» **What is required**
Where a picture appears, leave it out, and print the rest of the records as they are.

[Saved data entries]
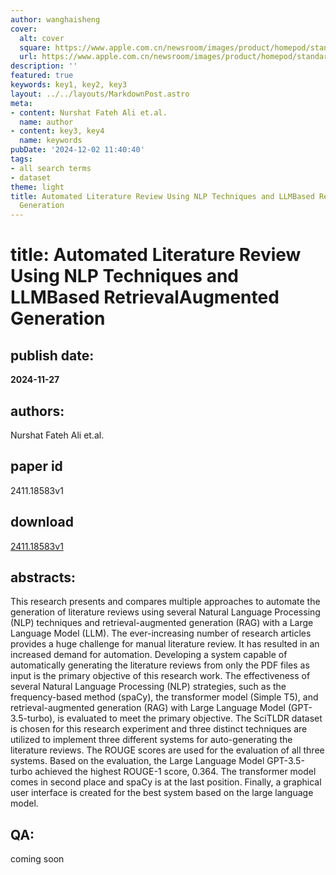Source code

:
 ```yaml
---
author: wanghaisheng
cover:
  alt: cover
  square: https://www.apple.com.cn/newsroom/images/product/homepod/standard/Apple-HomePod-hero-230118_big.jpg.large_2x.jpg
  url: https://www.apple.com.cn/newsroom/images/product/homepod/standard/Apple-HomePod-hero-230118_big.jpg.large_2x.jpg
description: ''
featured: true
keywords: key1, key2, key3
layout: ../../layouts/MarkdownPost.astro
meta:
- content: Nurshat Fateh Ali et.al.
  name: author
- content: key3, key4
  name: keywords
pubDate: '2024-12-02 11:40:40'
tags:
- all search terms
- dataset
theme: light
title: Automated Literature Review Using NLP Techniques and LLMBased RetrievalAugmented
  Generation
---
```


# title: Automated Literature Review Using NLP Techniques and LLMBased RetrievalAugmented Generation 
## publish date: 
**2024-11-27** 
## authors: 
  Nurshat Fateh Ali et.al. 
## paper id
2411.18583v1
## download
[2411.18583v1](http://arxiv.org/abs/2411.18583v1)
## abstracts:
This research presents and compares multiple approaches to automate the generation of literature reviews using several Natural Language Processing (NLP) techniques and retrieval-augmented generation (RAG) with a Large Language Model (LLM). The ever-increasing number of research articles provides a huge challenge for manual literature review. It has resulted in an increased demand for automation. Developing a system capable of automatically generating the literature reviews from only the PDF files as input is the primary objective of this research work. The effectiveness of several Natural Language Processing (NLP) strategies, such as the frequency-based method (spaCy), the transformer model (Simple T5), and retrieval-augmented generation (RAG) with Large Language Model (GPT-3.5-turbo), is evaluated to meet the primary objective. The SciTLDR dataset is chosen for this research experiment and three distinct techniques are utilized to implement three different systems for auto-generating the literature reviews. The ROUGE scores are used for the evaluation of all three systems. Based on the evaluation, the Large Language Model GPT-3.5-turbo achieved the highest ROUGE-1 score, 0.364. The transformer model comes in second place and spaCy is at the last position. Finally, a graphical user interface is created for the best system based on the large language model.
## QA:
coming soon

» **Written answer**
Source code

:
 ```yaml
---
author: wanghaisheng
cover:
  alt: cover
  square: https://www.apple.com.cn/newsroom/images/product/homepod/standard/Apple-HomePod-hero-230118_big.jpg.large_2x.jpg
  url: https://www.apple.com.cn/newsroom/images/product/homepod/standard/Apple-HomePod-hero-230118_big.jpg.large_2x.jpg
description: ''
featured: true
keywords: key1, key2, key3
layout: ../../layouts/MarkdownPost.astro
meta:
- content: Nurshat Fateh Ali et.al.
  name: author
- content: key3, key4
  name: keywords
pubDate: '2024-12-02 11:40:40'
tags:
- all search terms
- dataset
theme: light
title: Automated Literature Review Using NLP Techniques and LLMBased RetrievalAugmented
  Generation
---
```


# title: Automated Literature Review Using NLP Techniques and LLMBased RetrievalAugmented Generation 
## publish date: 
**2024-11-27** 
## authors: 
  Nurshat Fateh Ali et.al. 
## paper id
2411.18583v1
## download
[2411.18583v1](http://arxiv.org/abs/2411.18583v1)
## abstracts:
This research presents and compares multiple approaches to automate the generation of literature reviews using several Natural Language Processing (NLP) techniques and retrieval-augmented generation (RAG) with a Large Language Model (LLM). The ever-increasing number of research articles provides a huge challenge for manual literature review. It has resulted in an increased demand for automation. Developing a system capable of automatically generating the literature reviews from only the PDF files as input is the primary objective of this research work. The effectiveness of several Natural Language Processing (NLP) strategies, such as the frequency-based method (spaCy), the transformer model (Simple T5), and retrieval-augmented generation (RAG) with Large Language Model (GPT-3.5-turbo), is evaluated to meet the primary objective. The SciTLDR dataset is chosen for this research experiment and three distinct techniques are utilized to implement three different systems for auto-generating the literature reviews. The ROUGE scores are used for the evaluation of all three systems. Based on the evaluation, the Large Language Model GPT-3.5-turbo achieved the highest ROUGE-1 score, 0.364. The transformer model comes in second place and spaCy is at the last position. Finally, a graphical user interface is created for the best system based on the large language model.
## QA:
coming soon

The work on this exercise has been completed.